Com o fim da guerra, Israel concentrou seus esforços na construção
do estado pelo qual o povo tinha lutado tão longa e arduamente.
A Guerra dos Seis Dias - 1967
As esperanças por mais uma década de relativa tranqüilidade
se esvaneceram com a escalada dos ataques terroristas árabes
através das fronteiras como Egito e a Jordânia. Ao fim
de seis dias de combates, os núcleos populacionais do norte
do país ficavam livres do bombardeamento sírio, que
durara 19 anos; a passagem de navios israelenses e com destino a Israel,
através do Estreito de Tiran estava assegurada; e Jerusalém,
que estivera dividida entre Israel e Jordânia desde 1949, foi
reunificada sob a autoridade de Israel.
A Guerra de Iom Kipur - 1973
A relativa calma ao longo das fronteiras terminaram no Dia da Expiação,
o dia mais sagrado do calendário judaico, quando o Egito e
a Síria lançaram um ataque de surpresa coordenado contra
Israel (6 de outubro de 1973). Durante as três semanas seguintes,
as Forças de Defesa de Israel mudaram o rumo da batalha e repeliram
os ataques. Dois anos de difíceis negociações
entre Israel e o Egito e entre Israel e a Síria resultaram
em acordos de separação de tropas, pelos quais Israel
se retirou de parte dos territórios conquistados na guerra.
Da Guerra à Paz
Embora a guerra de 1973 tenha custado a Israel um ano de seu PNB,
a economia já tinha se recobrado na segunda metade de 1974.
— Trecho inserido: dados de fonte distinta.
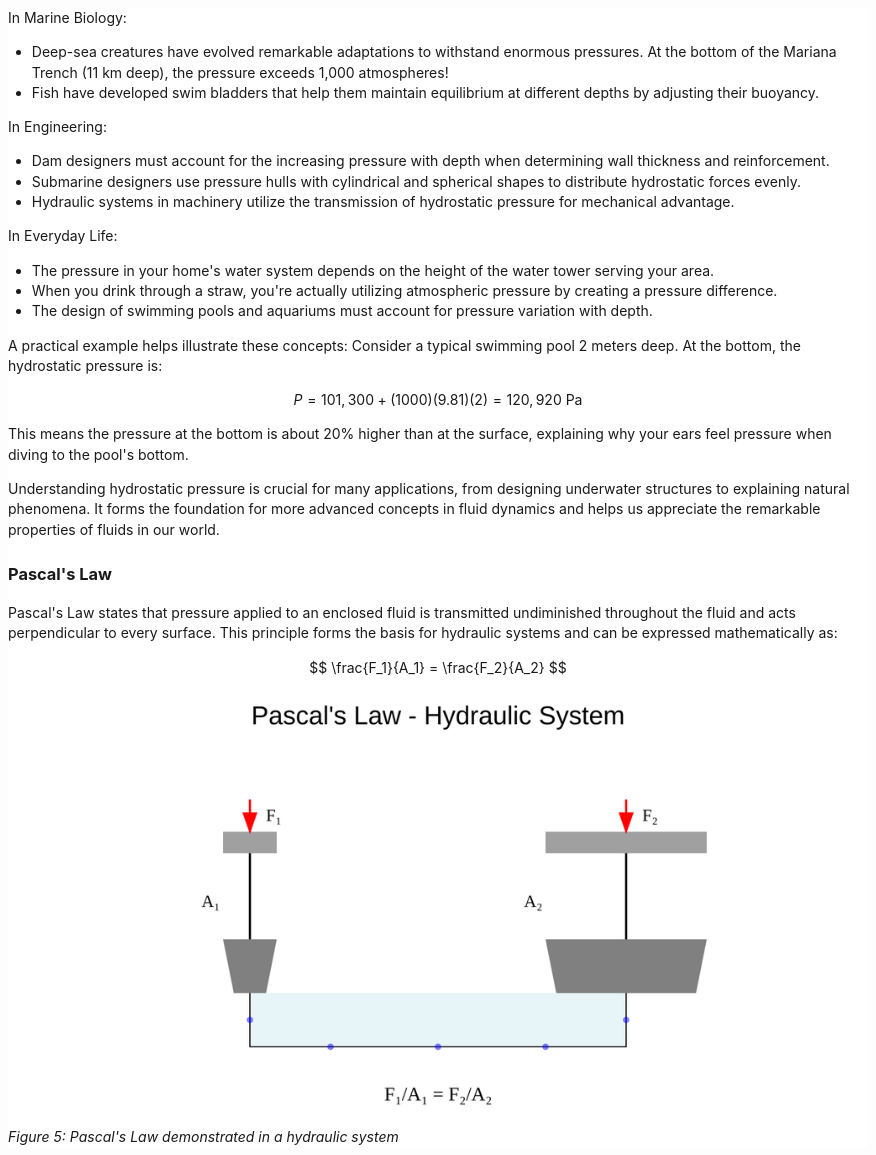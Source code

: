 In Marine Biology:
- Deep-sea creatures have evolved remarkable adaptations to withstand enormous pressures. At the bottom of the Mariana Trench (11 km deep), the pressure exceeds 1,000 atmospheres!
- Fish have developed swim bladders that help them maintain equilibrium at different depths by adjusting their buoyancy.

In Engineering:
- Dam designers must account for the increasing pressure with depth when determining wall thickness and reinforcement.
- Submarine designers use pressure hulls with cylindrical and spherical shapes to distribute hydrostatic forces evenly.
- Hydraulic systems in machinery utilize the transmission of hydrostatic pressure for mechanical advantage.

In Everyday Life:
- The pressure in your home's water system depends on the height of the water tower serving your area.
- When you drink through a straw, you're actually utilizing atmospheric pressure by creating a pressure difference.
- The design of swimming pools and aquariums must account for pressure variation with depth.

A practical example helps illustrate these concepts: Consider a typical swimming pool 2 meters deep. At the bottom, the hydrostatic pressure is:

$$ P = 101,300 + (1000)(9.81)(2) = 120,920 \text{ Pa} $$

This means the pressure at the bottom is about 20% higher than at the surface, explaining why your ears feel pressure when diving to the pool's bottom.

Understanding hydrostatic pressure is crucial for many applications, from designing underwater structures to explaining natural phenomena. It forms the foundation for more advanced concepts in fluid dynamics and helps us appreciate the remarkable properties of fluids in our world.

### Pascal's Law

Pascal's Law states that pressure applied to an enclosed fluid is transmitted undiminished throughout the fluid and acts perpendicular to every surface. This principle forms the basis for hydraulic systems and can be expressed mathematically as:

$$ \frac{F_1}{A_1} = \frac{F_2}{A_2} $$

![Pascal's Law](../../../images/classical-mechanics/fluid-mechanics/pascals-law.svg)
*Figure 5: Pascal's Law demonstrated in a hydraulic system*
Os investimentos estrangeiros cresceram, e quando Israel se tornou
um membro associado do MCE (1975), abriram-se novos mercados aos produtos
israelenses. O turismo incrementou e o número anual de visitantes
ultrapassou o marco de um milhão.
O círculo vicioso da rejeição por parte dos árabes
a todos os apelos de paz de Israel foi rompido com visita do Presidente
Anuar Sadat a Jerusalém (novembro 1977), à qual se seguiram
negociações entre o Egito e Israel, sob os auspícios
E.U., e que culminaram com os acordos de Camp David (setembro).
Século XXI
Após o assassinato do Primeiro-Ministro Ytzhak Rabin (Nov/95),
o governo - de acordo com seu direito de nomear um dos ministros (neste
caso, obrigatoriamente um membro do Knesset - Parlamento Israelense)
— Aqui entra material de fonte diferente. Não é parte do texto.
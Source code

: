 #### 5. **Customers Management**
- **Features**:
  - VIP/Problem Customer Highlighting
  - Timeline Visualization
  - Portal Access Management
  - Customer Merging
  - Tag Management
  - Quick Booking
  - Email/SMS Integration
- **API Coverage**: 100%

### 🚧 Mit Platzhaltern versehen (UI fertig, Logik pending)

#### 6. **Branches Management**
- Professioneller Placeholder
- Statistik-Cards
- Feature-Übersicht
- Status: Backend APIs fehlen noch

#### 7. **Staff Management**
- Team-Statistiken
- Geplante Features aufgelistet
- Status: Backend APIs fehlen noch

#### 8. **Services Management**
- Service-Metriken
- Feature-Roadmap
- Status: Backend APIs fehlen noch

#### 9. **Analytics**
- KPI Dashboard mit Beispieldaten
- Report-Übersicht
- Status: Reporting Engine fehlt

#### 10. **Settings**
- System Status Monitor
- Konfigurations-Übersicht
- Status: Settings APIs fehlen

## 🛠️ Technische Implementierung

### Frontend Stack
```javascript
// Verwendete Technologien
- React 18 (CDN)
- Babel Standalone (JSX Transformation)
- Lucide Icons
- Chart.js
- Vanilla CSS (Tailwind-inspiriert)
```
para exercer o cargo de primeiro-minstro até as próximas
eleições - nomeou o Ministro das Relações
Exteriores Shimon Peres a esta função. As eleições
de maio de 1996 trouxeram ao poder uma coalizão governamental
constituída de elementos nacionalistas, religiosos e centristas,
chefiada por Benyamin Netanyahu do Likud.